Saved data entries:
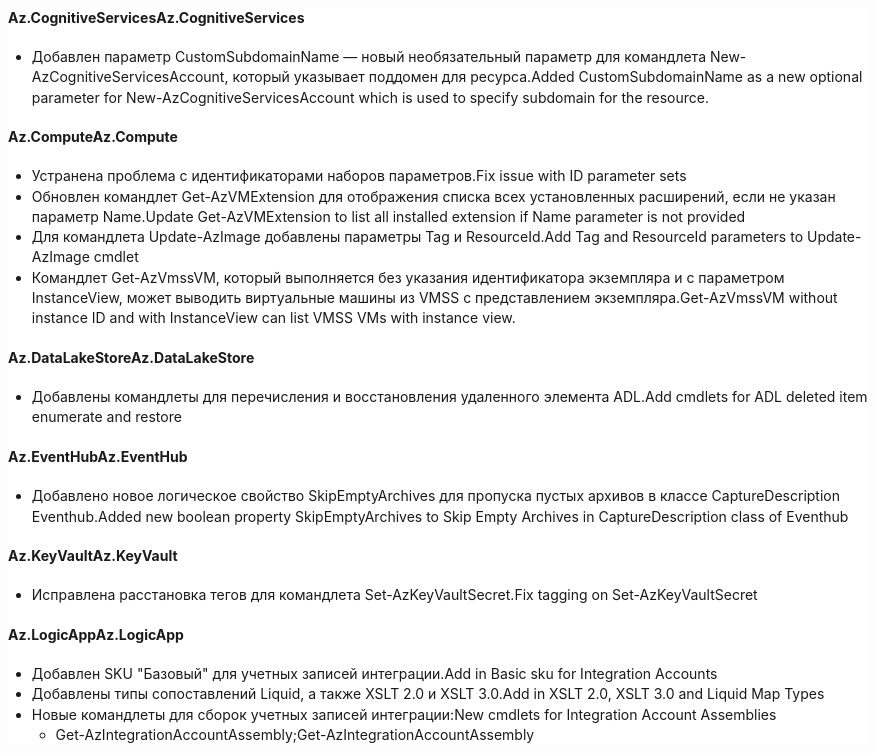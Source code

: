 #### <a name="azcognitiveservices"></a><span data-ttu-id="12fb8-398">Az.CognitiveServices</span><span class="sxs-lookup"><span data-stu-id="12fb8-398">Az.CognitiveServices</span></span>
* <span data-ttu-id="12fb8-399">Добавлен параметр CustomSubdomainName — новый необязательный параметр для командлета New-AzCognitiveServicesAccount, который указывает поддомен для ресурса.</span><span class="sxs-lookup"><span data-stu-id="12fb8-399">Added CustomSubdomainName as a new optional parameter for New-AzCognitiveServicesAccount which is used to specify subdomain for the resource.</span></span>

#### <a name="azcompute"></a><span data-ttu-id="12fb8-400">Az.Compute</span><span class="sxs-lookup"><span data-stu-id="12fb8-400">Az.Compute</span></span>
* <span data-ttu-id="12fb8-401">Устранена проблема с идентификаторами наборов параметров.</span><span class="sxs-lookup"><span data-stu-id="12fb8-401">Fix issue with ID parameter sets</span></span>
* <span data-ttu-id="12fb8-402">Обновлен командлет Get-AzVMExtension для отображения списка всех установленных расширений, если не указан параметр Name.</span><span class="sxs-lookup"><span data-stu-id="12fb8-402">Update Get-AzVMExtension to list all installed extension if Name parameter is not provided</span></span>
* <span data-ttu-id="12fb8-403">Для командлета Update-AzImage добавлены параметры Tag и ResourceId.</span><span class="sxs-lookup"><span data-stu-id="12fb8-403">Add Tag and ResourceId parameters to Update-AzImage cmdlet</span></span>
* <span data-ttu-id="12fb8-404">Командлет Get-AzVmssVM, который выполняется без указания идентификатора экземпляра и с параметром InstanceView, может выводить виртуальные машины из VMSS с представлением экземпляра.</span><span class="sxs-lookup"><span data-stu-id="12fb8-404">Get-AzVmssVM without instance ID and with InstanceView can list VMSS VMs with instance view.</span></span>

#### <a name="azdatalakestore"></a><span data-ttu-id="12fb8-405">Az.DataLakeStore</span><span class="sxs-lookup"><span data-stu-id="12fb8-405">Az.DataLakeStore</span></span>
* <span data-ttu-id="12fb8-406">Добавлены командлеты для перечисления и восстановления удаленного элемента ADL.</span><span class="sxs-lookup"><span data-stu-id="12fb8-406">Add cmdlets for ADL deleted item enumerate and restore</span></span>

#### <a name="azeventhub"></a><span data-ttu-id="12fb8-407">Az.EventHub</span><span class="sxs-lookup"><span data-stu-id="12fb8-407">Az.EventHub</span></span>
* <span data-ttu-id="12fb8-408">Добавлено новое логическое свойство SkipEmptyArchives для пропуска пустых архивов в классе CaptureDescription Eventhub.</span><span class="sxs-lookup"><span data-stu-id="12fb8-408">Added new boolean property SkipEmptyArchives to Skip Empty Archives in CaptureDescription class of Eventhub</span></span> 

#### <a name="azkeyvault"></a><span data-ttu-id="12fb8-409">Az.KeyVault</span><span class="sxs-lookup"><span data-stu-id="12fb8-409">Az.KeyVault</span></span>
* <span data-ttu-id="12fb8-410">Исправлена расстановка тегов для командлета Set-AzKeyVaultSecret.</span><span class="sxs-lookup"><span data-stu-id="12fb8-410">Fix tagging on Set-AzKeyVaultSecret</span></span>

#### <a name="azlogicapp"></a><span data-ttu-id="12fb8-411">Az.LogicApp</span><span class="sxs-lookup"><span data-stu-id="12fb8-411">Az.LogicApp</span></span>
* <span data-ttu-id="12fb8-412">Добавлен SKU "Базовый" для учетных записей интеграции.</span><span class="sxs-lookup"><span data-stu-id="12fb8-412">Add in Basic sku for Integration Accounts</span></span>
* <span data-ttu-id="12fb8-413">Добавлены типы сопоставлений Liquid, а также XSLT 2.0 и XSLT 3.0.</span><span class="sxs-lookup"><span data-stu-id="12fb8-413">Add in XSLT 2.0, XSLT 3.0 and Liquid Map Types</span></span>
* <span data-ttu-id="12fb8-414">Новые командлеты для сборок учетных записей интеграции:</span><span class="sxs-lookup"><span data-stu-id="12fb8-414">New cmdlets for Integration Account Assemblies</span></span>
    - <span data-ttu-id="12fb8-415">Get-AzIntegrationAccountAssembly;</span><span class="sxs-lookup"><span data-stu-id="12fb8-415">Get-AzIntegrationAccountAssembly</span></span>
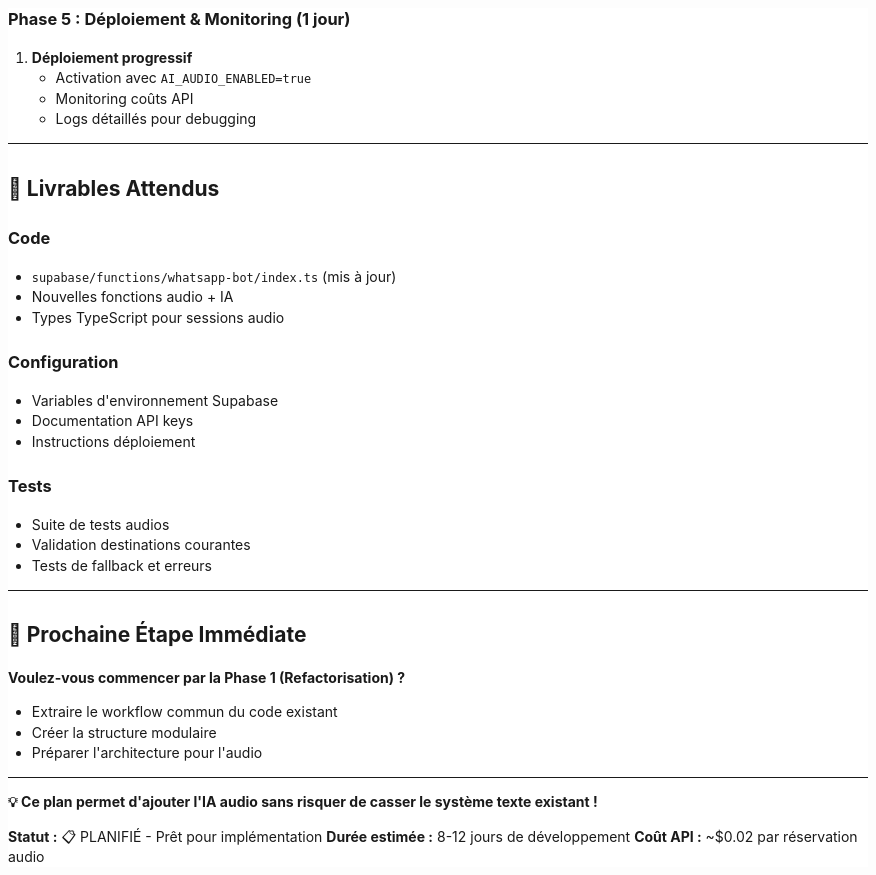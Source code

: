 ### **Phase 5 : Déploiement & Monitoring (1 jour)**
1. **Déploiement progressif**
   - Activation avec `AI_AUDIO_ENABLED=true`
   - Monitoring coûts API
   - Logs détaillés pour debugging

---

## 🎯 Livrables Attendus

### **Code**
- `supabase/functions/whatsapp-bot/index.ts` (mis à jour)
- Nouvelles fonctions audio + IA
- Types TypeScript pour sessions audio

### **Configuration**
- Variables d'environnement Supabase
- Documentation API keys
- Instructions déploiement

### **Tests**
- Suite de tests audios
- Validation destinations courantes
- Tests de fallback et erreurs

---

## 🚦 Prochaine Étape Immédiate

**Voulez-vous commencer par la Phase 1 (Refactorisation) ?**
- Extraire le workflow commun du code existant
- Créer la structure modulaire
- Préparer l'architecture pour l'audio

---

**💡 Ce plan permet d'ajouter l'IA audio sans risquer de casser le système texte existant !**

**Statut :** 📋 PLANIFIÉ - Prêt pour implémentation
**Durée estimée :** 8-12 jours de développement
**Coût API :** ~$0.02 par réservation audio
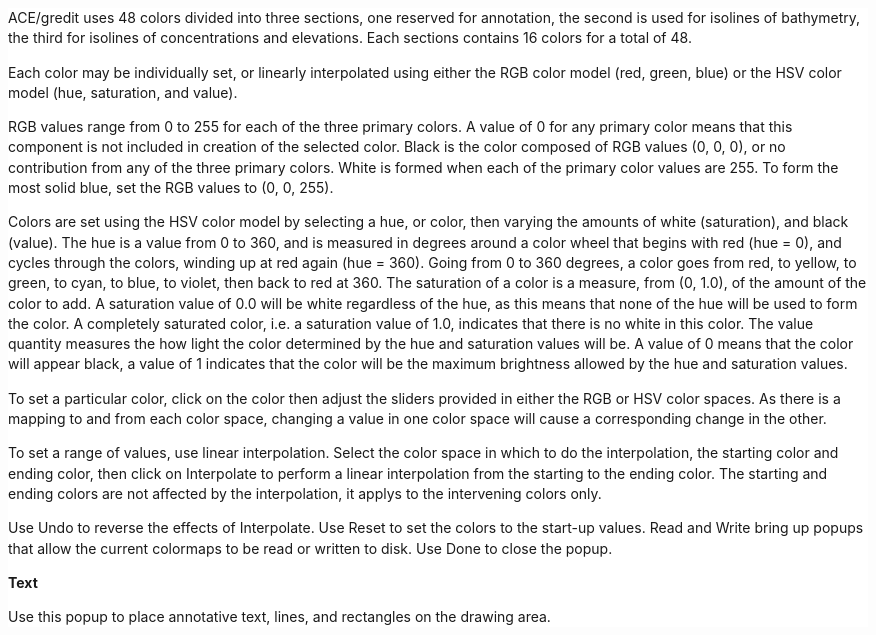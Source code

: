 ACE/gredit uses 48 colors divided into three sections, one reserved for
annotation, the second is used for isolines of bathymetry, the third for
isolines of concentrations and elevations. Each sections contains 16
colors for a total of 48.

Each color may be individually set, or linearly interpolated using
either the RGB color model (red, green, blue) or the HSV color model
(hue, saturation, and value).

RGB values range from 0 to 255 for each of the three primary colors. A
value of 0 for any primary color means that this component is not
included in creation of the selected color. Black is the color composed
of RGB values (0, 0, 0), or no contribution from any of the three
primary colors. White is formed when each of the primary color values
are 255. To form the most solid blue, set the RGB values to (0, 0, 255).

Colors are set using the HSV color model by selecting a hue, or color,
then varying the amounts of white (saturation), and black (value). The
hue is a value from 0 to 360, and is measured in degrees around a color
wheel that begins with red (hue = 0), and cycles through the colors,
winding up at red again (hue = 360). Going from 0 to 360 degrees, a
color goes from red, to yellow, to green, to cyan, to blue, to violet,
then back to red at 360. The saturation of a color is a measure, from
(0, 1.0), of the amount of the color to add. A saturation value of 0.0
will be white regardless of the hue, as this means that none of the hue
will be used to form the color. A completely saturated color, i.e. a
saturation value of 1.0, indicates that there is no white in this color.
The value quantity measures the how light the color determined by the
hue and saturation values will be. A value of 0 means that the color
will appear black, a value of 1 indicates that the color will be the
maximum brightness allowed by the hue and saturation values.

To set a particular color, click on the color then adjust the sliders
provided in either the RGB or HSV color spaces. As there is a mapping to
and from each color space, changing a value in one color space will
cause a corresponding change in the other.

To set a range of values, use linear interpolation. Select the color
space in which to do the interpolation, the starting color and ending
color, then click on Interpolate to perform a linear interpolation from
the starting to the ending color. The starting and ending colors are not
affected by the interpolation, it applys to the intervening colors only.

Use Undo to reverse the effects of Interpolate. Use Reset to set the
colors to the start-up values. Read and Write bring up popups that allow
the current colormaps to be read or written to disk. Use Done to close
the popup.

**Text**

Use this popup to place annotative text, lines, and rectangles on the
drawing area.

• Problem requirements
The data above must be reproduced exactly, without any of its pictures.

• Response
Source code

: #### <a name="azcognitiveservices"></a><span data-ttu-id="12fb8-398">Az.CognitiveServices</span><span class="sxs-lookup"><span data-stu-id="12fb8-398">Az.CognitiveServices</span></span>
* <span data-ttu-id="12fb8-399">Добавлен параметр CustomSubdomainName — новый необязательный параметр для командлета New-AzCognitiveServicesAccount, который указывает поддомен для ресурса.</span><span class="sxs-lookup"><span data-stu-id="12fb8-399">Added CustomSubdomainName as a new optional parameter for New-AzCognitiveServicesAccount which is used to specify subdomain for the resource.</span></span>

#### <a name="azcompute"></a><span data-ttu-id="12fb8-400">Az.Compute</span><span class="sxs-lookup"><span data-stu-id="12fb8-400">Az.Compute</span></span>
* <span data-ttu-id="12fb8-401">Устранена проблема с идентификаторами наборов параметров.</span><span class="sxs-lookup"><span data-stu-id="12fb8-401">Fix issue with ID parameter sets</span></span>
* <span data-ttu-id="12fb8-402">Обновлен командлет Get-AzVMExtension для отображения списка всех установленных расширений, если не указан параметр Name.</span><span class="sxs-lookup"><span data-stu-id="12fb8-402">Update Get-AzVMExtension to list all installed extension if Name parameter is not provided</span></span>
* <span data-ttu-id="12fb8-403">Для командлета Update-AzImage добавлены параметры Tag и ResourceId.</span><span class="sxs-lookup"><span data-stu-id="12fb8-403">Add Tag and ResourceId parameters to Update-AzImage cmdlet</span></span>
* <span data-ttu-id="12fb8-404">Командлет Get-AzVmssVM, который выполняется без указания идентификатора экземпляра и с параметром InstanceView, может выводить виртуальные машины из VMSS с представлением экземпляра.</span><span class="sxs-lookup"><span data-stu-id="12fb8-404">Get-AzVmssVM without instance ID and with InstanceView can list VMSS VMs with instance view.</span></span>

#### <a name="azdatalakestore"></a><span data-ttu-id="12fb8-405">Az.DataLakeStore</span><span class="sxs-lookup"><span data-stu-id="12fb8-405">Az.DataLakeStore</span></span>
* <span data-ttu-id="12fb8-406">Добавлены командлеты для перечисления и восстановления удаленного элемента ADL.</span><span class="sxs-lookup"><span data-stu-id="12fb8-406">Add cmdlets for ADL deleted item enumerate and restore</span></span>

#### <a name="azeventhub"></a><span data-ttu-id="12fb8-407">Az.EventHub</span><span class="sxs-lookup"><span data-stu-id="12fb8-407">Az.EventHub</span></span>
* <span data-ttu-id="12fb8-408">Добавлено новое логическое свойство SkipEmptyArchives для пропуска пустых архивов в классе CaptureDescription Eventhub.</span><span class="sxs-lookup"><span data-stu-id="12fb8-408">Added new boolean property SkipEmptyArchives to Skip Empty Archives in CaptureDescription class of Eventhub</span></span> 

#### <a name="azkeyvault"></a><span data-ttu-id="12fb8-409">Az.KeyVault</span><span class="sxs-lookup"><span data-stu-id="12fb8-409">Az.KeyVault</span></span>
* <span data-ttu-id="12fb8-410">Исправлена расстановка тегов для командлета Set-AzKeyVaultSecret.</span><span class="sxs-lookup"><span data-stu-id="12fb8-410">Fix tagging on Set-AzKeyVaultSecret</span></span>

#### <a name="azlogicapp"></a><span data-ttu-id="12fb8-411">Az.LogicApp</span><span class="sxs-lookup"><span data-stu-id="12fb8-411">Az.LogicApp</span></span>
* <span data-ttu-id="12fb8-412">Добавлен SKU "Базовый" для учетных записей интеграции.</span><span class="sxs-lookup"><span data-stu-id="12fb8-412">Add in Basic sku for Integration Accounts</span></span>
* <span data-ttu-id="12fb8-413">Добавлены типы сопоставлений Liquid, а также XSLT 2.0 и XSLT 3.0.</span><span class="sxs-lookup"><span data-stu-id="12fb8-413">Add in XSLT 2.0, XSLT 3.0 and Liquid Map Types</span></span>
* <span data-ttu-id="12fb8-414">Новые командлеты для сборок учетных записей интеграции:</span><span class="sxs-lookup"><span data-stu-id="12fb8-414">New cmdlets for Integration Account Assemblies</span></span>
    - <span data-ttu-id="12fb8-415">Get-AzIntegrationAccountAssembly;</span><span class="sxs-lookup"><span data-stu-id="12fb8-415">Get-AzIntegrationAccountAssembly</span></span>
Source code

: ### **Phase 5 : Déploiement & Monitoring (1 jour)**
1. **Déploiement progressif**
   - Activation avec `AI_AUDIO_ENABLED=true`
   - Monitoring coûts API
   - Logs détaillés pour debugging

---

## 🎯 Livrables Attendus

### **Code**
- `supabase/functions/whatsapp-bot/index.ts` (mis à jour)
- Nouvelles fonctions audio + IA
- Types TypeScript pour sessions audio

### **Configuration**
- Variables d'environnement Supabase
- Documentation API keys
- Instructions déploiement

### **Tests**
- Suite de tests audios
- Validation destinations courantes
- Tests de fallback et erreurs

---

## 🚦 Prochaine Étape Immédiate

**Voulez-vous commencer par la Phase 1 (Refactorisation) ?**
- Extraire le workflow commun du code existant
- Créer la structure modulaire
- Préparer l'architecture pour l'audio

---

**💡 Ce plan permet d'ajouter l'IA audio sans risquer de casser le système texte existant !**

**Statut :** 📋 PLANIFIÉ - Prêt pour implémentation
**Durée estimée :** 8-12 jours de développement
**Coût API :** ~$0.02 par réservation audio
Source code

: ACE/gredit uses 48 colors divided into three sections, one reserved for
annotation, the second is used for isolines of bathymetry, the third for
isolines of concentrations and elevations. Each sections contains 16
colors for a total of 48.

Each color may be individually set, or linearly interpolated using
either the RGB color model (red, green, blue) or the HSV color model
(hue, saturation, and value).

RGB values range from 0 to 255 for each of the three primary colors. A
value of 0 for any primary color means that this component is not
included in creation of the selected color. Black is the color composed
of RGB values (0, 0, 0), or no contribution from any of the three
primary colors. White is formed when each of the primary color values
are 255. To form the most solid blue, set the RGB values to (0, 0, 255).

Colors are set using the HSV color model by selecting a hue, or color,
then varying the amounts of white (saturation), and black (value). The
hue is a value from 0 to 360, and is measured in degrees around a color
wheel that begins with red (hue = 0), and cycles through the colors,
winding up at red again (hue = 360). Going from 0 to 360 degrees, a
color goes from red, to yellow, to green, to cyan, to blue, to violet,
then back to red at 360. The saturation of a color is a measure, from
(0, 1.0), of the amount of the color to add. A saturation value of 0.0
will be white regardless of the hue, as this means that none of the hue
will be used to form the color. A completely saturated color, i.e. a
saturation value of 1.0, indicates that there is no white in this color.
The value quantity measures the how light the color determined by the
hue and saturation values will be. A value of 0 means that the color
will appear black, a value of 1 indicates that the color will be the
maximum brightness allowed by the hue and saturation values.

To set a particular color, click on the color then adjust the sliders
provided in either the RGB or HSV color spaces. As there is a mapping to
and from each color space, changing a value in one color space will
cause a corresponding change in the other.

To set a range of values, use linear interpolation. Select the color
space in which to do the interpolation, the starting color and ending
color, then click on Interpolate to perform a linear interpolation from
the starting to the ending color. The starting and ending colors are not
affected by the interpolation, it applys to the intervening colors only.

Use Undo to reverse the effects of Interpolate. Use Reset to set the
colors to the start-up values. Read and Write bring up popups that allow
the current colormaps to be read or written to disk. Use Done to close
the popup.

**Text**

Use this popup to place annotative text, lines, and rectangles on the
drawing area.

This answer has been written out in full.